▶

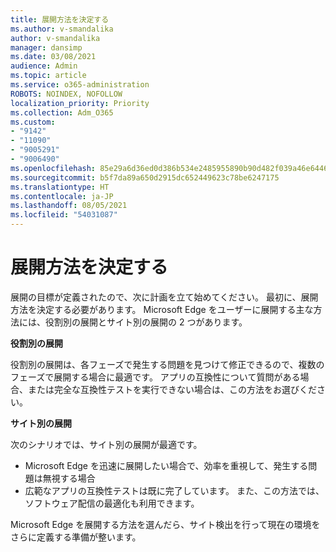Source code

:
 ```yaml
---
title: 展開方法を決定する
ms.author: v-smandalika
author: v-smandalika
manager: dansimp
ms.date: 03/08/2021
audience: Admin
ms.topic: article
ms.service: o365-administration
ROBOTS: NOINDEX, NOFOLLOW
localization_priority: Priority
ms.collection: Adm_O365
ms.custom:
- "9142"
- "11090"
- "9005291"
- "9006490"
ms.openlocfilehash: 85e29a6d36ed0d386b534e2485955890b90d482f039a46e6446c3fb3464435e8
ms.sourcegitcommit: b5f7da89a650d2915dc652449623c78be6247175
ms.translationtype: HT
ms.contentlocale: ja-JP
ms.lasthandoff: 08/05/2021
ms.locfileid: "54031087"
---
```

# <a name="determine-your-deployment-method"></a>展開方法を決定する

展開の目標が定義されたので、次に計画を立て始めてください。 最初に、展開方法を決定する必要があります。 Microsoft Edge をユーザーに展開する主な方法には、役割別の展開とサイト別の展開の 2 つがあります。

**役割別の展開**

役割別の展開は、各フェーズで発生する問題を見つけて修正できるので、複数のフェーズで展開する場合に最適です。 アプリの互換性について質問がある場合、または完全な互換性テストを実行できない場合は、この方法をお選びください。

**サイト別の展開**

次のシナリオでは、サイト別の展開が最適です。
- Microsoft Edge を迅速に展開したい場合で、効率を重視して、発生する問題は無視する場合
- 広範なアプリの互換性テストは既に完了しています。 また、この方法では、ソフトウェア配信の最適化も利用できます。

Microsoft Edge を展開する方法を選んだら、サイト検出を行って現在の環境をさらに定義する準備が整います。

◀
▶

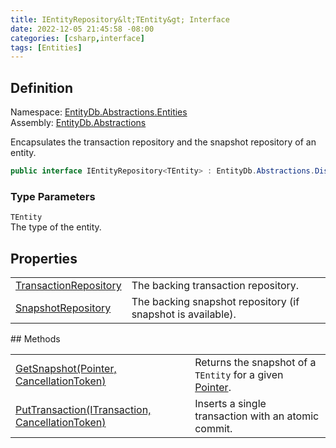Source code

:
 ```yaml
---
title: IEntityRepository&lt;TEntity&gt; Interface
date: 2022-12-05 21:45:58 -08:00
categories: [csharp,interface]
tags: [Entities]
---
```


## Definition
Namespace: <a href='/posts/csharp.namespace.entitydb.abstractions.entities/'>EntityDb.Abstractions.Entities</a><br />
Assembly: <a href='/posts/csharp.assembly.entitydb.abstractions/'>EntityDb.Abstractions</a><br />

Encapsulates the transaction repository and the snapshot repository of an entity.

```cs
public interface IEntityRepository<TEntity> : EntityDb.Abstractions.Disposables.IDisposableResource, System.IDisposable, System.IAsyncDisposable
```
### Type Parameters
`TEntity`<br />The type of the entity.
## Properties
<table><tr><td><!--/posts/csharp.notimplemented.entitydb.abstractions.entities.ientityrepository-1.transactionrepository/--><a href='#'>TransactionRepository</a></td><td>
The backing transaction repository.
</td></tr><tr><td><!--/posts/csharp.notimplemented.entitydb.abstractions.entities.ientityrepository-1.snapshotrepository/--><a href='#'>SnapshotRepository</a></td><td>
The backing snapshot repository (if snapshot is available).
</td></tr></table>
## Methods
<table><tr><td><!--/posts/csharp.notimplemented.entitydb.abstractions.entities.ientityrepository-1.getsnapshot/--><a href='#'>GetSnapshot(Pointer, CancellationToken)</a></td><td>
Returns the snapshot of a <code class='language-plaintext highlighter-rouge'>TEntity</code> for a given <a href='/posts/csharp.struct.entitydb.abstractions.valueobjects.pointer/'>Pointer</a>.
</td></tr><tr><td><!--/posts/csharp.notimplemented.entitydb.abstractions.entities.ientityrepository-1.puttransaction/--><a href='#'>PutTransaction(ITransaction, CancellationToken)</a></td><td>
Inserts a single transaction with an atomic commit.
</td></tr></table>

◀

*How to complete this task:* Using the material above, return every line that holds the string "TEntity".

*Solution to the exercise:*
title: IEntityRepository&lt;TEntity&gt; Interface
public interface IEntityRepository<TEntity> : EntityDb.Abstractions.Disposables.IDisposableResource, System.IDisposable, System.IAsyncDisposable
`TEntity`<br />The type of the entity.
Returns the snapshot of a <code class='language-plaintext highlighter-rouge'>TEntity</code> for a given <a href='/posts/csharp.struct.entitydb.abstractions.valueobjects.pointer/'>Pointer</a>.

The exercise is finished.